Excerpted data: Begin

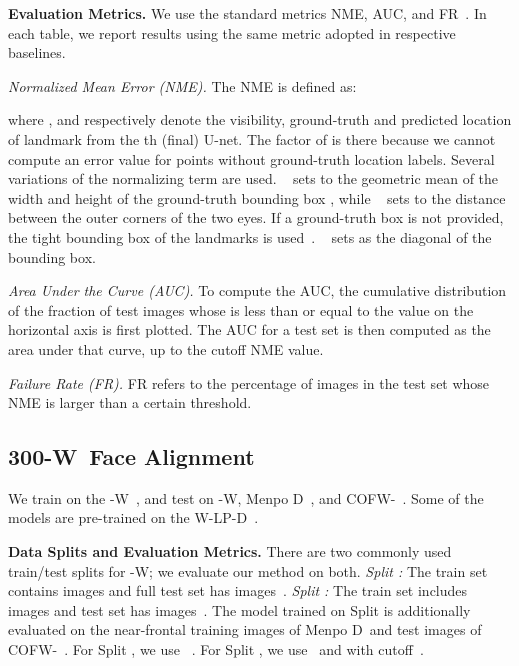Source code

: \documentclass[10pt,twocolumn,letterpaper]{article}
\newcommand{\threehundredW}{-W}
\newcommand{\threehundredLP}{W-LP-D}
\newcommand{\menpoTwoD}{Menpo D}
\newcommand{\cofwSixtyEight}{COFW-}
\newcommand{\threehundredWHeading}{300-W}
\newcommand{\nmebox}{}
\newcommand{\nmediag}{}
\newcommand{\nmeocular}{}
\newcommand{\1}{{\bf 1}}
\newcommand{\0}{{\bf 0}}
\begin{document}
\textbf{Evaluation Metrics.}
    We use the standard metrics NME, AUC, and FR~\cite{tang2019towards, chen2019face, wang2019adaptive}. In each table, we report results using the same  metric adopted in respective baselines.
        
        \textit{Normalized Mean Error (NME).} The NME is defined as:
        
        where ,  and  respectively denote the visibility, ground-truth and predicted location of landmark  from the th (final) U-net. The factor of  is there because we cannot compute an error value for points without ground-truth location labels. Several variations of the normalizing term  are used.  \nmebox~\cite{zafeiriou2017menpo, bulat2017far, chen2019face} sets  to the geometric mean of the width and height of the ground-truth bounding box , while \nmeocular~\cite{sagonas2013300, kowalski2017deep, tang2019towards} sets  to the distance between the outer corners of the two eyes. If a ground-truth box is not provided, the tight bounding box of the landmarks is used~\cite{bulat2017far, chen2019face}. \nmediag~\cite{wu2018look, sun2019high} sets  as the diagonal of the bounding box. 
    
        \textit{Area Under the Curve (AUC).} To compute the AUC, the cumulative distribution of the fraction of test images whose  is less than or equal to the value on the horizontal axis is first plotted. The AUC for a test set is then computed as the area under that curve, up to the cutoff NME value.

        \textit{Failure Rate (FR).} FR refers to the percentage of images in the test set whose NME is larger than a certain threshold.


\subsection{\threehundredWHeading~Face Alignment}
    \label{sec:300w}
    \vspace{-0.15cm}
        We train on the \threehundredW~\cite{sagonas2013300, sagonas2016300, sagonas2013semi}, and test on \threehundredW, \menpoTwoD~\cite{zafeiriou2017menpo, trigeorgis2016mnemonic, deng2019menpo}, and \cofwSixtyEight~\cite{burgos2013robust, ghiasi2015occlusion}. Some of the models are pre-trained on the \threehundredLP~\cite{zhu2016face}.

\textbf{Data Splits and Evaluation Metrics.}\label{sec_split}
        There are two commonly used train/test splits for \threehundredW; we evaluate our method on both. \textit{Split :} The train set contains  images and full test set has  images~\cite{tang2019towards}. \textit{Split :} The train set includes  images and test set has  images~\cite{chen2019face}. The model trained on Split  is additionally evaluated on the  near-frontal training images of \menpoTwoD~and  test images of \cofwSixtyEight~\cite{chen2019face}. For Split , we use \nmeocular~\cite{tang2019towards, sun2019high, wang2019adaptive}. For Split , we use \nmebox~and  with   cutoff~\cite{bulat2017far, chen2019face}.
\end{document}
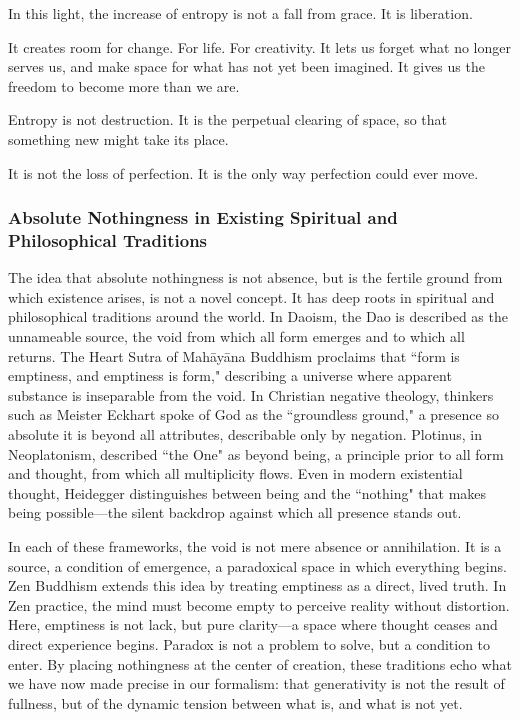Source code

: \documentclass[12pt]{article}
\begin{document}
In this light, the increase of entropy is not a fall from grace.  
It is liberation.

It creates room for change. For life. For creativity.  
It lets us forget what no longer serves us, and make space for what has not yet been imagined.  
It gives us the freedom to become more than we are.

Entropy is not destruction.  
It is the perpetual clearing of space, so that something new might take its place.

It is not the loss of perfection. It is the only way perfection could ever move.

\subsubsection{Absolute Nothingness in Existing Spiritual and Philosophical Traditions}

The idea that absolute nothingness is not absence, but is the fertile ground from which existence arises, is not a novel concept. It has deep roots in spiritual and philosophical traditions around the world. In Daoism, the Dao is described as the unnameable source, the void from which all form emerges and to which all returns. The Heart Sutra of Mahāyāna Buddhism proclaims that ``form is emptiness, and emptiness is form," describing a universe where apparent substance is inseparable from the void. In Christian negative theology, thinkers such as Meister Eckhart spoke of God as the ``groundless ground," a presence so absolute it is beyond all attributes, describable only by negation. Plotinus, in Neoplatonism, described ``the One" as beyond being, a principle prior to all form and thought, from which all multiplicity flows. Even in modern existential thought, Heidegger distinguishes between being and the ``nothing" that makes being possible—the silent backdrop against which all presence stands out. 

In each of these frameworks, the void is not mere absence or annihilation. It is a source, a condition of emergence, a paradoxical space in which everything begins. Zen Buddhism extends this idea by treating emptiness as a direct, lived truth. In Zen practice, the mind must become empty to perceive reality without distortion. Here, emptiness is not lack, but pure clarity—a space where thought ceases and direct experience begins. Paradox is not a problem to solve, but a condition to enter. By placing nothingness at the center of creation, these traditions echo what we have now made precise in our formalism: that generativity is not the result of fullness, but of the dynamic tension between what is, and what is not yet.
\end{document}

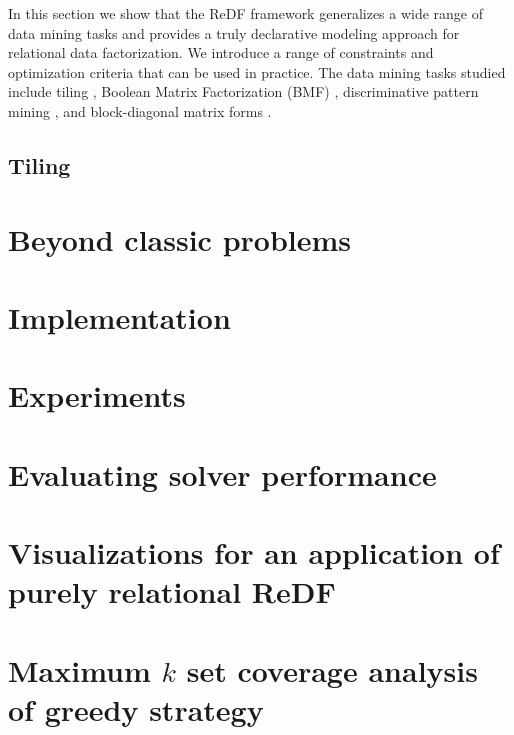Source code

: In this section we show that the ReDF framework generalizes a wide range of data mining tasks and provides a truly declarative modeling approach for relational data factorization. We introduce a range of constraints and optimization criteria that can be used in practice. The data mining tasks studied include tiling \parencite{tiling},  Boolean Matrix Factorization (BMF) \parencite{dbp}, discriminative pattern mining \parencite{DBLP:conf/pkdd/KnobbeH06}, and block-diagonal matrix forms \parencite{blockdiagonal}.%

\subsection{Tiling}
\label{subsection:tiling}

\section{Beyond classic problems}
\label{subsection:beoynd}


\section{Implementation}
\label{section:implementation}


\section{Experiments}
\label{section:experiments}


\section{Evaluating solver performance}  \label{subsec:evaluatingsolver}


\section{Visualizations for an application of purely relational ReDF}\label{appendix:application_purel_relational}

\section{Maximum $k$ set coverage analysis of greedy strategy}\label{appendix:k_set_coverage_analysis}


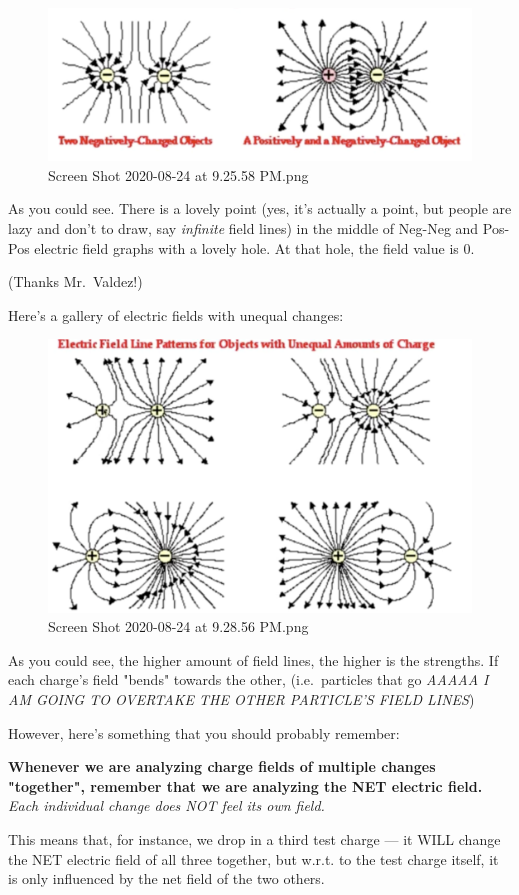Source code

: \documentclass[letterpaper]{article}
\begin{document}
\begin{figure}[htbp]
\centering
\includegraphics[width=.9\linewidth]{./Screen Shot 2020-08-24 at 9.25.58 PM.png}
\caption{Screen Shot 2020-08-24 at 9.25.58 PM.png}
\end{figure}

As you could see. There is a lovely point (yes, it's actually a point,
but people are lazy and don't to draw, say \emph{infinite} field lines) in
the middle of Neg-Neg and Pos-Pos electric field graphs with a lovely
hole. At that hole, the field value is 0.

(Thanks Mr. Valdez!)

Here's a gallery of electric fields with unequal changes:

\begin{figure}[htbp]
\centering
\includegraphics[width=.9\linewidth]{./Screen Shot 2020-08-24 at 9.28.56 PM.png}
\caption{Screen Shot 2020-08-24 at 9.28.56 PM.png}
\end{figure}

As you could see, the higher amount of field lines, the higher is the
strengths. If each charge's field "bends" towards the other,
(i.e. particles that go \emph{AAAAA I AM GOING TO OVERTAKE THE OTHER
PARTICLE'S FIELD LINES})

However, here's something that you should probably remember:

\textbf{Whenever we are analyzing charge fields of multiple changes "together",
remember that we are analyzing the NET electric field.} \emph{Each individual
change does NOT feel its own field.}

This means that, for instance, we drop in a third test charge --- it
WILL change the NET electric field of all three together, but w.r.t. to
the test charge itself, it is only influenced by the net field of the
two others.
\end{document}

Excerpted data: End

=== What is required ===
The images are to be left out; every line above should be set down exactly.

=== Response to this task ===
Source code

: \documentclass[10pt,twocolumn,letterpaper]{article}
\newcommand{\threehundredW}{-W}
\newcommand{\threehundredLP}{W-LP-D}
\newcommand{\menpoTwoD}{Menpo D}
\newcommand{\cofwSixtyEight}{COFW-}
\newcommand{\threehundredWHeading}{300-W}
\newcommand{\nmebox}{}
\newcommand{\nmediag}{}
\newcommand{\nmeocular}{}
\newcommand{\1}{{\bf 1}}
\newcommand{\0}{{\bf 0}}
\begin{document}
\textbf{Evaluation Metrics.}
    We use the standard metrics NME, AUC, and FR~\cite{tang2019towards, chen2019face, wang2019adaptive}. In each table, we report results using the same  metric adopted in respective baselines.
        
        \textit{Normalized Mean Error (NME).} The NME is defined as:
        
        where ,  and  respectively denote the visibility, ground-truth and predicted location of landmark  from the th (final) U-net. The factor of  is there because we cannot compute an error value for points without ground-truth location labels. Several variations of the normalizing term  are used.  \nmebox~\cite{zafeiriou2017menpo, bulat2017far, chen2019face} sets  to the geometric mean of the width and height of the ground-truth bounding box , while \nmeocular~\cite{sagonas2013300, kowalski2017deep, tang2019towards} sets  to the distance between the outer corners of the two eyes. If a ground-truth box is not provided, the tight bounding box of the landmarks is used~\cite{bulat2017far, chen2019face}. \nmediag~\cite{wu2018look, sun2019high} sets  as the diagonal of the bounding box. 
    
        \textit{Area Under the Curve (AUC).} To compute the AUC, the cumulative distribution of the fraction of test images whose  is less than or equal to the value on the horizontal axis is first plotted. The AUC for a test set is then computed as the area under that curve, up to the cutoff NME value.

        \textit{Failure Rate (FR).} FR refers to the percentage of images in the test set whose NME is larger than a certain threshold.


\subsection{\threehundredWHeading~Face Alignment}
    \label{sec:300w}
    \vspace{-0.15cm}
        We train on the \threehundredW~\cite{sagonas2013300, sagonas2016300, sagonas2013semi}, and test on \threehundredW, \menpoTwoD~\cite{zafeiriou2017menpo, trigeorgis2016mnemonic, deng2019menpo}, and \cofwSixtyEight~\cite{burgos2013robust, ghiasi2015occlusion}. Some of the models are pre-trained on the \threehundredLP~\cite{zhu2016face}.

\textbf{Data Splits and Evaluation Metrics.}\label{sec_split}
        There are two commonly used train/test splits for \threehundredW; we evaluate our method on both. \textit{Split :} The train set contains  images and full test set has  images~\cite{tang2019towards}. \textit{Split :} The train set includes  images and test set has  images~\cite{chen2019face}. The model trained on Split  is additionally evaluated on the  near-frontal training images of \menpoTwoD~and  test images of \cofwSixtyEight~\cite{chen2019face}. For Split , we use \nmeocular~\cite{tang2019towards, sun2019high, wang2019adaptive}. For Split , we use \nmebox~and  with   cutoff~\cite{bulat2017far, chen2019face}.
\end{document}
Source code

: \documentclass[12pt]{article}
\begin{document}
In this light, the increase of entropy is not a fall from grace.  
It is liberation.

It creates room for change. For life. For creativity.  
It lets us forget what no longer serves us, and make space for what has not yet been imagined.  
It gives us the freedom to become more than we are.

Entropy is not destruction.  
It is the perpetual clearing of space, so that something new might take its place.

It is not the loss of perfection. It is the only way perfection could ever move.

\subsubsection{Absolute Nothingness in Existing Spiritual and Philosophical Traditions}

The idea that absolute nothingness is not absence, but is the fertile ground from which existence arises, is not a novel concept. It has deep roots in spiritual and philosophical traditions around the world. In Daoism, the Dao is described as the unnameable source, the void from which all form emerges and to which all returns. The Heart Sutra of Mahāyāna Buddhism proclaims that ``form is emptiness, and emptiness is form," describing a universe where apparent substance is inseparable from the void. In Christian negative theology, thinkers such as Meister Eckhart spoke of God as the ``groundless ground," a presence so absolute it is beyond all attributes, describable only by negation. Plotinus, in Neoplatonism, described ``the One" as beyond being, a principle prior to all form and thought, from which all multiplicity flows. Even in modern existential thought, Heidegger distinguishes between being and the ``nothing" that makes being possible—the silent backdrop against which all presence stands out. 

In each of these frameworks, the void is not mere absence or annihilation. It is a source, a condition of emergence, a paradoxical space in which everything begins. Zen Buddhism extends this idea by treating emptiness as a direct, lived truth. In Zen practice, the mind must become empty to perceive reality without distortion. Here, emptiness is not lack, but pure clarity—a space where thought ceases and direct experience begins. Paradox is not a problem to solve, but a condition to enter. By placing nothingness at the center of creation, these traditions echo what we have now made precise in our formalism: that generativity is not the result of fullness, but of the dynamic tension between what is, and what is not yet.
\end{document}

Source code

: In this section we show that the ReDF framework generalizes a wide range of data mining tasks and provides a truly declarative modeling approach for relational data factorization. We introduce a range of constraints and optimization criteria that can be used in practice. The data mining tasks studied include tiling \parencite{tiling},  Boolean Matrix Factorization (BMF) \parencite{dbp}, discriminative pattern mining \parencite{DBLP:conf/pkdd/KnobbeH06}, and block-diagonal matrix forms \parencite{blockdiagonal}.%

\subsection{Tiling}
\label{subsection:tiling}

\section{Beyond classic problems}
\label{subsection:beoynd}


\section{Implementation}
\label{section:implementation}


\section{Experiments}
\label{section:experiments}


\section{Evaluating solver performance}  \label{subsec:evaluatingsolver}


\section{Visualizations for an application of purely relational ReDF}\label{appendix:application_purel_relational}

\section{Maximum $k$ set coverage analysis of greedy strategy}\label{appendix:k_set_coverage_analysis}


Source code

: \documentclass[letterpaper]{article}
\begin{document}
\begin{figure}[htbp]
\centering
\includegraphics[width=.9\linewidth]{./Screen Shot 2020-08-24 at 9.25.58 PM.png}
\caption{Screen Shot 2020-08-24 at 9.25.58 PM.png}
\end{figure}

As you could see. There is a lovely point (yes, it's actually a point,
but people are lazy and don't to draw, say \emph{infinite} field lines) in
the middle of Neg-Neg and Pos-Pos electric field graphs with a lovely
hole. At that hole, the field value is 0.

(Thanks Mr. Valdez!)

Here's a gallery of electric fields with unequal changes:

\begin{figure}[htbp]
\centering
\includegraphics[width=.9\linewidth]{./Screen Shot 2020-08-24 at 9.28.56 PM.png}
\caption{Screen Shot 2020-08-24 at 9.28.56 PM.png}
\end{figure}

As you could see, the higher amount of field lines, the higher is the
strengths. If each charge's field "bends" towards the other,
(i.e. particles that go \emph{AAAAA I AM GOING TO OVERTAKE THE OTHER
PARTICLE'S FIELD LINES})

However, here's something that you should probably remember:

\textbf{Whenever we are analyzing charge fields of multiple changes "together",
remember that we are analyzing the NET electric field.} \emph{Each individual
change does NOT feel its own field.}

This means that, for instance, we drop in a third test charge --- it
WILL change the NET electric field of all three together, but w.r.t. to
the test charge itself, it is only influenced by the net field of the
two others.
\end{document}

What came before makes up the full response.